(Source texts of formatted documents)
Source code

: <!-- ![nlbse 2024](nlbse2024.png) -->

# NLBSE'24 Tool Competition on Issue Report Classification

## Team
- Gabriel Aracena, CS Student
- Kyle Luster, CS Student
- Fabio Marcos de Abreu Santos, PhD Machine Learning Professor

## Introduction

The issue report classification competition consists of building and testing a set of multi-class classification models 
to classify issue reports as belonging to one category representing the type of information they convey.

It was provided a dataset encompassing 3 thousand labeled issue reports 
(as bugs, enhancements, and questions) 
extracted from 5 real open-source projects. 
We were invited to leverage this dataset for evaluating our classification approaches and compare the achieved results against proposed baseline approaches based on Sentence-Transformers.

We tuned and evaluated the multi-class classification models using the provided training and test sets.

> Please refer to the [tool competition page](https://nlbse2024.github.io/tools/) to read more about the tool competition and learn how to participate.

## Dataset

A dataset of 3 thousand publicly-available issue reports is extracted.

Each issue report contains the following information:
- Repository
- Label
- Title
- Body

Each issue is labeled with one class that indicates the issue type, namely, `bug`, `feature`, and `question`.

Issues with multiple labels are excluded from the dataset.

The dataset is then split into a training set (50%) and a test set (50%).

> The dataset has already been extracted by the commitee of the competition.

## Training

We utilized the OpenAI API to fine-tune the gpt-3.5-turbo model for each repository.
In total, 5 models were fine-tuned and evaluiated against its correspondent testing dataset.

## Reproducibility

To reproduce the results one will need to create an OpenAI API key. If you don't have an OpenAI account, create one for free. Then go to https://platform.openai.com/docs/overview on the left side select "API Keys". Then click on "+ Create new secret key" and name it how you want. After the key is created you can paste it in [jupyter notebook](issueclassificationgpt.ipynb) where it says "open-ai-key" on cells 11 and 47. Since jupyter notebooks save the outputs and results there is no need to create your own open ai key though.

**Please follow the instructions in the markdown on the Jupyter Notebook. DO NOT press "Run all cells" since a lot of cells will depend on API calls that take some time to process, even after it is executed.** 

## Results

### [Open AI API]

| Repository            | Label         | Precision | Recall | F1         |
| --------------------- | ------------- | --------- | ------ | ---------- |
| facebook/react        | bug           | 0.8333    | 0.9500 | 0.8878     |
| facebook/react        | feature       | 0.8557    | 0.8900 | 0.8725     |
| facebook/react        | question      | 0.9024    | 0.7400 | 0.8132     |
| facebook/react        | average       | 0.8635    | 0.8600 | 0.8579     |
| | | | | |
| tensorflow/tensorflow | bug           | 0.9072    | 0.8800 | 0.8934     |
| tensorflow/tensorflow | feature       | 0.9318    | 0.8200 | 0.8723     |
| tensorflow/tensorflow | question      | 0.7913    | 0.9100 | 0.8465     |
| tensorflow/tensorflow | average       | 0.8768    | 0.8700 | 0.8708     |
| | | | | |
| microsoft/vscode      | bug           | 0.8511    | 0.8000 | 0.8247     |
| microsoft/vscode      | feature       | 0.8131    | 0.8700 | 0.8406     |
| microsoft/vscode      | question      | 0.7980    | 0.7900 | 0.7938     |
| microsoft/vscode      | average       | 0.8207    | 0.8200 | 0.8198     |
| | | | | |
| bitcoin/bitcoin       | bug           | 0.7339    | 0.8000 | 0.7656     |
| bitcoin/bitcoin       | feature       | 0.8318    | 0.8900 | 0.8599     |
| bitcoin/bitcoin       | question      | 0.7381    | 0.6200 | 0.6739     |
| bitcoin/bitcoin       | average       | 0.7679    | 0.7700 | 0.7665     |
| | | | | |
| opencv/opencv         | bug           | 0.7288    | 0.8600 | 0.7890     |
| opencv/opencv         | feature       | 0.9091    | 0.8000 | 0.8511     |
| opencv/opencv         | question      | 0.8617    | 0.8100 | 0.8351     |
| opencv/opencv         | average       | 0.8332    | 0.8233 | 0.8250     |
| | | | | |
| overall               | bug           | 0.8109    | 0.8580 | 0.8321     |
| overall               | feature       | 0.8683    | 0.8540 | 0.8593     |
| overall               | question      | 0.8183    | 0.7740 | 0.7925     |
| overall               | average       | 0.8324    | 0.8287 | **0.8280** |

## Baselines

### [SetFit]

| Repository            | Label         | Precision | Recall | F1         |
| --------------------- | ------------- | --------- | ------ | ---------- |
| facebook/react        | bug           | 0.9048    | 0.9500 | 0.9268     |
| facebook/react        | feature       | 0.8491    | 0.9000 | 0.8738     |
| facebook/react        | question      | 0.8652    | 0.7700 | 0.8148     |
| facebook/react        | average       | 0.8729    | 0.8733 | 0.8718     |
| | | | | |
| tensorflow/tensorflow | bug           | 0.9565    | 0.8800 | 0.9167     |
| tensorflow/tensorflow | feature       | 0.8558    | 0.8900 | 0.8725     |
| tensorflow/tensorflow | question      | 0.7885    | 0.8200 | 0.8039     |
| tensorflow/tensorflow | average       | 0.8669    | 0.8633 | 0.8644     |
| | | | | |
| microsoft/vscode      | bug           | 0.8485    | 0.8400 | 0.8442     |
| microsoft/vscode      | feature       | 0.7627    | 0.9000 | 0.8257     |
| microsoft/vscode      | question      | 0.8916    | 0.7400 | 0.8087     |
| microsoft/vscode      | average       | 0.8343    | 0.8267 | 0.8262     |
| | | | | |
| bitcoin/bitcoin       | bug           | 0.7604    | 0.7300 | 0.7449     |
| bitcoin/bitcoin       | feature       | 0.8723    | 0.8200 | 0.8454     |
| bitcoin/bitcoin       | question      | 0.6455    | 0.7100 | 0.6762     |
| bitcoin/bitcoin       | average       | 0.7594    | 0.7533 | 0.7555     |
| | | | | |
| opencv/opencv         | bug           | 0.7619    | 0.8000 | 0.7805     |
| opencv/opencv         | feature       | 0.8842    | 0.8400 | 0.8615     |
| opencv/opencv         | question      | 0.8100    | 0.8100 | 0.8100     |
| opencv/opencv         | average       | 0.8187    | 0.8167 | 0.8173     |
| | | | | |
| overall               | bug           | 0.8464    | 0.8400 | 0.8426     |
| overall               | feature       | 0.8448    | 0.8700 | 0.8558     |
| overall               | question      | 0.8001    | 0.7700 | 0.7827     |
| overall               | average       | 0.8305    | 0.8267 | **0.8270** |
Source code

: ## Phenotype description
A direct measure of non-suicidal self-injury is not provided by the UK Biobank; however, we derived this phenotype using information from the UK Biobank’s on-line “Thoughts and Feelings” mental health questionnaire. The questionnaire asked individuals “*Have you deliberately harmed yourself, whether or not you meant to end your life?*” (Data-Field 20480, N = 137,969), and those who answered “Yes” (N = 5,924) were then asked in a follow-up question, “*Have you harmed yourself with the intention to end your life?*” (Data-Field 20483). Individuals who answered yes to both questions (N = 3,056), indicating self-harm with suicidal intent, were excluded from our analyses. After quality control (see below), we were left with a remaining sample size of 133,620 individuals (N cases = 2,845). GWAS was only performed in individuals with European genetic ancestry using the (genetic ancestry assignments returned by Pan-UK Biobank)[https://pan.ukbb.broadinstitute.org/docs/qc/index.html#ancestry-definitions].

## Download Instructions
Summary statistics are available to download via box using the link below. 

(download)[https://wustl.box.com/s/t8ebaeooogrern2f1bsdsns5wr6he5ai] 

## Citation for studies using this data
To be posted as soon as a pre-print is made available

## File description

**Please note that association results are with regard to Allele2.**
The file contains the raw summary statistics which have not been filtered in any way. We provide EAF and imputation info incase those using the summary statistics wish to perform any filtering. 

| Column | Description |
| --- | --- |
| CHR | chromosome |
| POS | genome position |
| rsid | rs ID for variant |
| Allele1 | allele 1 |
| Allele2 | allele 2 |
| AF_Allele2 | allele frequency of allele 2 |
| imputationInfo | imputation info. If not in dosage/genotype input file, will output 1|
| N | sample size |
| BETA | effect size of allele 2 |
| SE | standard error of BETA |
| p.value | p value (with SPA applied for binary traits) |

(YOUR GOAL):
The reply should consist solely of the lines above from the one that has "0.8600 | 0.8579" through the one that has "0.8700 | 0.8406", reproduced exactly.

(ANSWER BOX):
| facebook/react        | average       | 0.8635    | 0.8600 | 0.8579     |
| | | | | |
| tensorflow/tensorflow | bug           | 0.9072    | 0.8800 | 0.8934     |
| tensorflow/tensorflow | feature       | 0.9318    | 0.8200 | 0.8723     |
| tensorflow/tensorflow | question      | 0.7913    | 0.9100 | 0.8465     |
| tensorflow/tensorflow | average       | 0.8768    | 0.8700 | 0.8708     |
| | | | | |
| microsoft/vscode      | bug           | 0.8511    | 0.8000 | 0.8247     |
| microsoft/vscode      | feature       | 0.8131    | 0.8700 | 0.8406     |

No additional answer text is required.